Francis Scott Key never got a chance to play the game of baseball that his most famous poetry has come to be synonymous with. The National Anthem christens every single major, minor, independent, semi-pro and collegiate, baseball contest across the country. Every single night the Stars and Stripes are saluted by clamoring throngs and the faithful few alike. And even with that saturation each night, it still never loses its impact, just like the game it kicks off.

Someone, whose words are destined to live much longer than their name, once said, “At a ballgame there is always a chance to see something you have never seen before.” While that is true time and again, for the most part the game’s basics are the same each night. From opening with the Anthem, to starting with the visitors and ending with the home team, it’s a pattern game in and game out. Yet that pattern, with its penchant for brilliance, never loses its luster to the fan.

The ins and outs of the game are also the things you can be sure of when you go to, listen to, or watch a game. That surety is yet another part of the game that throughout the years has been a help and comfort in any tumultuous time. America has had its up and downs, through it all baseball has been a surety and comfort through those times. While the game does have that possible miraculous moment just around the corner, the comfort of knowing what should be done, how it should be done, and when it will be done, gives people the respite they often need from everyday life.
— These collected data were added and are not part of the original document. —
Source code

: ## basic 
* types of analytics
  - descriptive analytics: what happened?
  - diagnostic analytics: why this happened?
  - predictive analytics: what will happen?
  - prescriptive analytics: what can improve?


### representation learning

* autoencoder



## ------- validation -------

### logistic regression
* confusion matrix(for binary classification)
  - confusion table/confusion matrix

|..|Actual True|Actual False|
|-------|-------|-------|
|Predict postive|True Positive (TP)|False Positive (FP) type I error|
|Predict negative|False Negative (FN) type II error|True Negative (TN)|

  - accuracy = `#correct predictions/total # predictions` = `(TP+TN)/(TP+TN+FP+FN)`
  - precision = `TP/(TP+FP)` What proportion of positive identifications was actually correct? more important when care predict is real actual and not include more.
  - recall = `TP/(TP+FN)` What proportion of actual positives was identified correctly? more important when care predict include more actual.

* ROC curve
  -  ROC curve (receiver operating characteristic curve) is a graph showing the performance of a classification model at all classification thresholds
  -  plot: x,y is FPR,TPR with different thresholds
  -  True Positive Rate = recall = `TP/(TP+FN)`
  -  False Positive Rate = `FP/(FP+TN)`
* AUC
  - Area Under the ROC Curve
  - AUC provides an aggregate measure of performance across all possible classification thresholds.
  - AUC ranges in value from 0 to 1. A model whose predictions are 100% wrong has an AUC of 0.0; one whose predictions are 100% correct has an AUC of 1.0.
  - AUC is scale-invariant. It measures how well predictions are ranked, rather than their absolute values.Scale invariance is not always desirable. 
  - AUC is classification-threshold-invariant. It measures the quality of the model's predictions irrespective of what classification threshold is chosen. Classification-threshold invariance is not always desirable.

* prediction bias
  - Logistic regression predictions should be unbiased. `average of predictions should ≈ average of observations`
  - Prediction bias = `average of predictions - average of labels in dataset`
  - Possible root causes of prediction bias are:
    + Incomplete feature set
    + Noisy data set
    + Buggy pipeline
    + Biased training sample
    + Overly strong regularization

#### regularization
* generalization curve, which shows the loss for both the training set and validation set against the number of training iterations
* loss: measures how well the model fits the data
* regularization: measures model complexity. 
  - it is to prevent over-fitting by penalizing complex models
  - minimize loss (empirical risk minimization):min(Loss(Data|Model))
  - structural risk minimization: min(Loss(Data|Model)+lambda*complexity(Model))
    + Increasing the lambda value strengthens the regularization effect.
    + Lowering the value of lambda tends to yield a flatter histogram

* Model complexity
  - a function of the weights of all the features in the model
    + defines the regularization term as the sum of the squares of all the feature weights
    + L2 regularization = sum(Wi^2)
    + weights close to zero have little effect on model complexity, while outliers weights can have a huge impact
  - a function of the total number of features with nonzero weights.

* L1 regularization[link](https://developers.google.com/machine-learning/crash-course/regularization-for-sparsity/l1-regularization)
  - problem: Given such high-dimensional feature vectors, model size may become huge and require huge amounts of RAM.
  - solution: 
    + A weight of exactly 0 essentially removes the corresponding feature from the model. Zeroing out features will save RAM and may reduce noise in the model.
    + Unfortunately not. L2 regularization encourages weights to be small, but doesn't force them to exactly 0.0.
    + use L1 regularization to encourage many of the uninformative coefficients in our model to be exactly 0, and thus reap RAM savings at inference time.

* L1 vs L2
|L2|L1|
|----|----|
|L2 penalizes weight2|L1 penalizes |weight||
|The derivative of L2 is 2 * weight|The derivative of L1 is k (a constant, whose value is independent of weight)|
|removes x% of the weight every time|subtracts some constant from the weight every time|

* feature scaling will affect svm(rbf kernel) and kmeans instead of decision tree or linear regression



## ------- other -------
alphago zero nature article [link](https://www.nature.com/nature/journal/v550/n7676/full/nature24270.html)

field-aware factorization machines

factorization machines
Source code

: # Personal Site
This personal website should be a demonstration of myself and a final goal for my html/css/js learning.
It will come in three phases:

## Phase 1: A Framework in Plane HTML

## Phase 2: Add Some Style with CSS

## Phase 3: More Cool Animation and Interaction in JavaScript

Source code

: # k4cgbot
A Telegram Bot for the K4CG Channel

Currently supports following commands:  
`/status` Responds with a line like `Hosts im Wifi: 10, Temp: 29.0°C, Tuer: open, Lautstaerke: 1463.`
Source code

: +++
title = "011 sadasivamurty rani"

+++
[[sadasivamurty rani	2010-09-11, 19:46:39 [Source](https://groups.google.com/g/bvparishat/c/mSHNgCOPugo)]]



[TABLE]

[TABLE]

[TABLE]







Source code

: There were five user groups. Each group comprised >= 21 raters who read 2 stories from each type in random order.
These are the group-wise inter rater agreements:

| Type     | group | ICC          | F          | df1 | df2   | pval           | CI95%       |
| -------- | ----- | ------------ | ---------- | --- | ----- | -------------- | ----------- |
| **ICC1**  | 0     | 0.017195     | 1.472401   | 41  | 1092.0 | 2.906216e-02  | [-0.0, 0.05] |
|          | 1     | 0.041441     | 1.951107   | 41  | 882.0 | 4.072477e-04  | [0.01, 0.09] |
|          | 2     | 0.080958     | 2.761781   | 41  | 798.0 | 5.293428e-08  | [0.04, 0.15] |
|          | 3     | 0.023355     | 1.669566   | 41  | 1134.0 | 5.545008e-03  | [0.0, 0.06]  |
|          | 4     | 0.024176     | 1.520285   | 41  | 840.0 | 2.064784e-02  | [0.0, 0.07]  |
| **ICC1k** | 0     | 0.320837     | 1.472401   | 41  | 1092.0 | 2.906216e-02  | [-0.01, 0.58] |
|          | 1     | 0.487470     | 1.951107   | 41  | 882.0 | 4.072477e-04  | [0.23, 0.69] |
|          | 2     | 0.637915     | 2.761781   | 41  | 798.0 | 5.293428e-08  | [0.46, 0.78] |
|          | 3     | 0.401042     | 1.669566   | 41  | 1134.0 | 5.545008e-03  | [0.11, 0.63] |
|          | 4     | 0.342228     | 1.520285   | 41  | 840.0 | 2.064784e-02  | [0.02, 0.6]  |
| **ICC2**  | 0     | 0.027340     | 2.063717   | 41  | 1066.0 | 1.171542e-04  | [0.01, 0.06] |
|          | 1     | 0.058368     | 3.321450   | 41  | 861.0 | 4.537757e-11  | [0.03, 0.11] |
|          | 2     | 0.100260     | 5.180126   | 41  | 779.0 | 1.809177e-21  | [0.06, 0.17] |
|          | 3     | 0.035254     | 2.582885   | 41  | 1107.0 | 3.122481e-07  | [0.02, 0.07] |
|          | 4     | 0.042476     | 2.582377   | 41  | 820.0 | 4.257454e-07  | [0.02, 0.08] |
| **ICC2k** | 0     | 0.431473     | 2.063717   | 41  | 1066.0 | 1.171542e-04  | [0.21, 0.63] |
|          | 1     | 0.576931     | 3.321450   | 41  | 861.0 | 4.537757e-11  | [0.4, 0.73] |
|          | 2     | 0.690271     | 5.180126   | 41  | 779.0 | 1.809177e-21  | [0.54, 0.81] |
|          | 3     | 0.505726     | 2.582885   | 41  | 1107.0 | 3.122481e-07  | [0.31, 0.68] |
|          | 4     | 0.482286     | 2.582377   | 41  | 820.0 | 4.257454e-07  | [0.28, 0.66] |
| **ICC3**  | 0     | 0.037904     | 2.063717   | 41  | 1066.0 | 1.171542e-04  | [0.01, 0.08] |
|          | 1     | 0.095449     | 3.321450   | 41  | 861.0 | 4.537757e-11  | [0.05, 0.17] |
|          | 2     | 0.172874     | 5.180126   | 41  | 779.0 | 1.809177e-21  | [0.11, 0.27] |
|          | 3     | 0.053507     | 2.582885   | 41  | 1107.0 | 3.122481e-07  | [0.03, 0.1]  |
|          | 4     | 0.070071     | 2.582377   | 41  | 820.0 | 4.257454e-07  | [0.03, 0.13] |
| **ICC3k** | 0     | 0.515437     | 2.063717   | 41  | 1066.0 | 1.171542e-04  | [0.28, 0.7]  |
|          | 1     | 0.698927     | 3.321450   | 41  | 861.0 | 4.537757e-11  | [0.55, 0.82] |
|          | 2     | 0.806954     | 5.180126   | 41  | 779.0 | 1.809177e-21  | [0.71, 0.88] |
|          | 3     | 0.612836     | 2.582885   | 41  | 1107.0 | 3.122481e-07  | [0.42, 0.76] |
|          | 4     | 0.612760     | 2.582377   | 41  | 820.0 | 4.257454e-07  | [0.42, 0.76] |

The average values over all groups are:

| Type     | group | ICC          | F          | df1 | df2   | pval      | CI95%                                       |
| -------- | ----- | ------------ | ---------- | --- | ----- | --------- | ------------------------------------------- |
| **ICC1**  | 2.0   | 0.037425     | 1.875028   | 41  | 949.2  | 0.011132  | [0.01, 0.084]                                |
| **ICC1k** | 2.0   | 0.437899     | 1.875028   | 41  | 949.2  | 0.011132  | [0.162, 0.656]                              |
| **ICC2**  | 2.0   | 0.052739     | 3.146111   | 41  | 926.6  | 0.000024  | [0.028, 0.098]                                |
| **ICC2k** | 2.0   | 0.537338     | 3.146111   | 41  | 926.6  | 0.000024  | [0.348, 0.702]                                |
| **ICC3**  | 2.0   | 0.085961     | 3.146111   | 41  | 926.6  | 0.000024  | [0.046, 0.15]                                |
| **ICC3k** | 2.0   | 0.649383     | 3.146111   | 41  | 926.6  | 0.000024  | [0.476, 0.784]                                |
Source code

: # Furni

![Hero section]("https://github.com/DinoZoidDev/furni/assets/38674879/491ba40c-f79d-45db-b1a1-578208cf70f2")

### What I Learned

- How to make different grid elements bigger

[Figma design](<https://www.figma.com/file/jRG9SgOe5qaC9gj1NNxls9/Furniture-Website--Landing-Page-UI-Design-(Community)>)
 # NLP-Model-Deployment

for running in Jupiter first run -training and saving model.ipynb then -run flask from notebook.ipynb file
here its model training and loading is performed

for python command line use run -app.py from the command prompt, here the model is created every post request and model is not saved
So the National Anthem, is just the tip of that iceberg of comfort. Every time it’s sung, be it by a beautiful country music star or a big brass ensemble, it reminds everyone that they have been here before. The game all at once becomes familiar and real, while at the same time the turmoil of their world fades to the other side of the outfield fence, still there, but just out of reach. From that first note courtesy of Mr. Key, until the last out, life hangs on to its natural excitement, becomes a game, and is bit more manageable for everyone.